Piermario Morosini: sono passati sei anni, ma il ricordo batte ancora forte. Chiunque ami il calcio, e anche chi non lo segue, quel 14 aprile 2012 si fermò a riflettere di fronte alle terribili immagini che arrivano dallo Stadio Adriatico di Pescara. Si giocava un Pescara-Livorno qualsiasi che però diventerà indimenticabile per l’addio di un ragazzo splendido e tanto sfortunato.

Piermario Morosini 6 anni dopo

Siamo al minuto trenta di una partita che ha sbloccato Federico Dionisi per gli ospiti. Piermario Morosini si accascia a terra, prova a rialzarsi, lotta, ma non ce la fa. E’ un combattente, ha grinta, l’ha dimostrato sempre, ma questa battaglia è più grande di lui. Inizialmente sembra un semplice giramento di testa, ma poi la situazione precipita e tutti i suoi compagni lanciano l’allarme.

L’arrivo disperato dei soccorsi, i calciatori che piangono disperati, qualcuno sugli spalti inizia a capire cosa sta accadendo. Piermario Morosini non si alzerà più in piedi, vicino all’angolo sinistro dell’area di rigore di sinistra dello Stadio Adriatico camminerà per l’ultima volta, respirerà per l’ultima volta, chiuderà gli occhi per non aprirli mai più.

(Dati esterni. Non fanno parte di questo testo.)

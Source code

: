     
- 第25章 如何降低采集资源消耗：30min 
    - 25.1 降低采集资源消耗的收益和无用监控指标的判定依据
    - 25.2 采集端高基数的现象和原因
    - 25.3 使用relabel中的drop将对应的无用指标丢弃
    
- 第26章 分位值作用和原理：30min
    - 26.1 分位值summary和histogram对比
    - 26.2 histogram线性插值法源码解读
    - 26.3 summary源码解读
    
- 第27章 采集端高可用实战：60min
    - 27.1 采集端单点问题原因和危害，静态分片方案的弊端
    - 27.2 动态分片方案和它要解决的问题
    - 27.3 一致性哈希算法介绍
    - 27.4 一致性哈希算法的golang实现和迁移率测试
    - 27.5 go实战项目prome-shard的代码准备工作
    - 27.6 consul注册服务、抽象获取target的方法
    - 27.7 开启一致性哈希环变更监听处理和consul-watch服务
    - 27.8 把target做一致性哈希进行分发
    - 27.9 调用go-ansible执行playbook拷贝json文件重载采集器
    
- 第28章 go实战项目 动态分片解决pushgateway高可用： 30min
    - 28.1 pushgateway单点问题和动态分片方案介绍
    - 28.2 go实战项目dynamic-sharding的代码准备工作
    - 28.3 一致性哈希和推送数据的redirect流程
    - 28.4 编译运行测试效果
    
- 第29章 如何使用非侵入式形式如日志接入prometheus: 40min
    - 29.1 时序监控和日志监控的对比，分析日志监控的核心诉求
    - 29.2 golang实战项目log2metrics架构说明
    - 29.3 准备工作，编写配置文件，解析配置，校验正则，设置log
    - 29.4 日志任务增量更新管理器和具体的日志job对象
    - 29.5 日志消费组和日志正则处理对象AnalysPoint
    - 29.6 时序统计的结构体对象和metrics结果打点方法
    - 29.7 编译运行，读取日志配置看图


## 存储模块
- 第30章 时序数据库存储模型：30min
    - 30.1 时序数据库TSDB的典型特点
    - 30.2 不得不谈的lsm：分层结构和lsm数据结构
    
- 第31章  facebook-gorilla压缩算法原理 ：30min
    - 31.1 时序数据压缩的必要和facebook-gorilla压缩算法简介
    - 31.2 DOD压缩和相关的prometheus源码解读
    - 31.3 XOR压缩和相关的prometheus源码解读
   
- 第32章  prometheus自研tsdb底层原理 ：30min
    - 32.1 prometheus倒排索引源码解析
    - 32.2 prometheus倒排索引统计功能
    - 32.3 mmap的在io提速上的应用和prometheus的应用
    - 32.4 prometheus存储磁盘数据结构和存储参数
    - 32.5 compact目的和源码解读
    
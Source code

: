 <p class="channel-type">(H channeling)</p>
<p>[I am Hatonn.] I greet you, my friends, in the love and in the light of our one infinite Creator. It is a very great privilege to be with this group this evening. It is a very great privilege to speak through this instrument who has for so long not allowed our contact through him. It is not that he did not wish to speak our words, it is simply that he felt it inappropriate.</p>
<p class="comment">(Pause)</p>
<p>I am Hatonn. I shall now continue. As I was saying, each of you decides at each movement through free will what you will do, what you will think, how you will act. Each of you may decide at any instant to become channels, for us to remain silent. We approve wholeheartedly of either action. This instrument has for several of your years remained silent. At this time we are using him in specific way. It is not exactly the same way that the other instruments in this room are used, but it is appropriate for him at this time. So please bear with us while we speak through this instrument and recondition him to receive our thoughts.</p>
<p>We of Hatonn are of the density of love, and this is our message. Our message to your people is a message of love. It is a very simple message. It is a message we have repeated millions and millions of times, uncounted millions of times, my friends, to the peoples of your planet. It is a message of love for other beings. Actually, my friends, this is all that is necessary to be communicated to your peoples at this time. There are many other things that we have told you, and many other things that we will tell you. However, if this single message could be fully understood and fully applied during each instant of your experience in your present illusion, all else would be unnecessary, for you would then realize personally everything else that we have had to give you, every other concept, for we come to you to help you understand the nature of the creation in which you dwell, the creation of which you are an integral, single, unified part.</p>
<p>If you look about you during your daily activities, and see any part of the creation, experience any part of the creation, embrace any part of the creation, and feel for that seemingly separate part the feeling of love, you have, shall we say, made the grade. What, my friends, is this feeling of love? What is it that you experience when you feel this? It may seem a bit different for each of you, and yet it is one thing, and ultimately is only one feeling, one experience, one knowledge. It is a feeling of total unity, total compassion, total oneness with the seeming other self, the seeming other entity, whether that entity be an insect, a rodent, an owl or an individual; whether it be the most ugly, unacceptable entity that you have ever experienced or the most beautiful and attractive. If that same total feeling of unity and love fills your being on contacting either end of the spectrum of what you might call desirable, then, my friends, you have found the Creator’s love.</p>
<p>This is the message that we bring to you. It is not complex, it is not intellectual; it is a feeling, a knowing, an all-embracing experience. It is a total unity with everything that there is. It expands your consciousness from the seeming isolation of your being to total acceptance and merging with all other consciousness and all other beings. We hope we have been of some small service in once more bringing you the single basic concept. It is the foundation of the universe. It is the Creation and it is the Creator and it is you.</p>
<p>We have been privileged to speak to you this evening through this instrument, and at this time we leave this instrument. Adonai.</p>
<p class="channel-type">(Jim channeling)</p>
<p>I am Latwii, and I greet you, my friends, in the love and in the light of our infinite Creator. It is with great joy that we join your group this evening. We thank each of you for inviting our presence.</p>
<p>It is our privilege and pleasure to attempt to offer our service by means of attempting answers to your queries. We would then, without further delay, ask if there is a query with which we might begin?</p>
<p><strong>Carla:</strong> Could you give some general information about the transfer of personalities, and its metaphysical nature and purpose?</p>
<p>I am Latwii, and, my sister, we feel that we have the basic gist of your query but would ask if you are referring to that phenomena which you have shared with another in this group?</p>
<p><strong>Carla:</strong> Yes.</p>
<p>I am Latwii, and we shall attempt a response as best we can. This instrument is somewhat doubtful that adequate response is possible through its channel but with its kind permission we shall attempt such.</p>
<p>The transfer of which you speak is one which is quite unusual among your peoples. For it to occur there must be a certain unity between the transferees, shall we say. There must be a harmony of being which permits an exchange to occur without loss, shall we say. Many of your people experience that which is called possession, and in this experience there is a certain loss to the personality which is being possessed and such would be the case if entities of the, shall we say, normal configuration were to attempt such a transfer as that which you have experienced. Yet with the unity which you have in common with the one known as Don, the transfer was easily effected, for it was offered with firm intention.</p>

Dopo le polemiche e la giusta battaglia per cambiare le regole, per rendere i defibrillatori oggetto più conosciuto e che può salvare la vita. Un dolore immenso per tutto il paese, ancor più per noi tifosi bianconeri che il Moro lo avevamo visto crescere, ma un ricordo indelebile di un ragazzo per bene col sorriso sempre stampato sulle labbra nonostante la vita lo abbia privato di tante cose. La determinazione era riuscito a portarlo in alto, ma Piermario per il ragazzo splendido che era avrebbe meritato molto molto di più. Il suo sorriso continuerà a splendere sempre e comunque, anno dopo anno, mese dopo mese. Nessuno potrà mai dimenticarsi di lui e di quella che è stata una tragedia che dovrebbe aver insegnato qualcosa di veramente molto importante.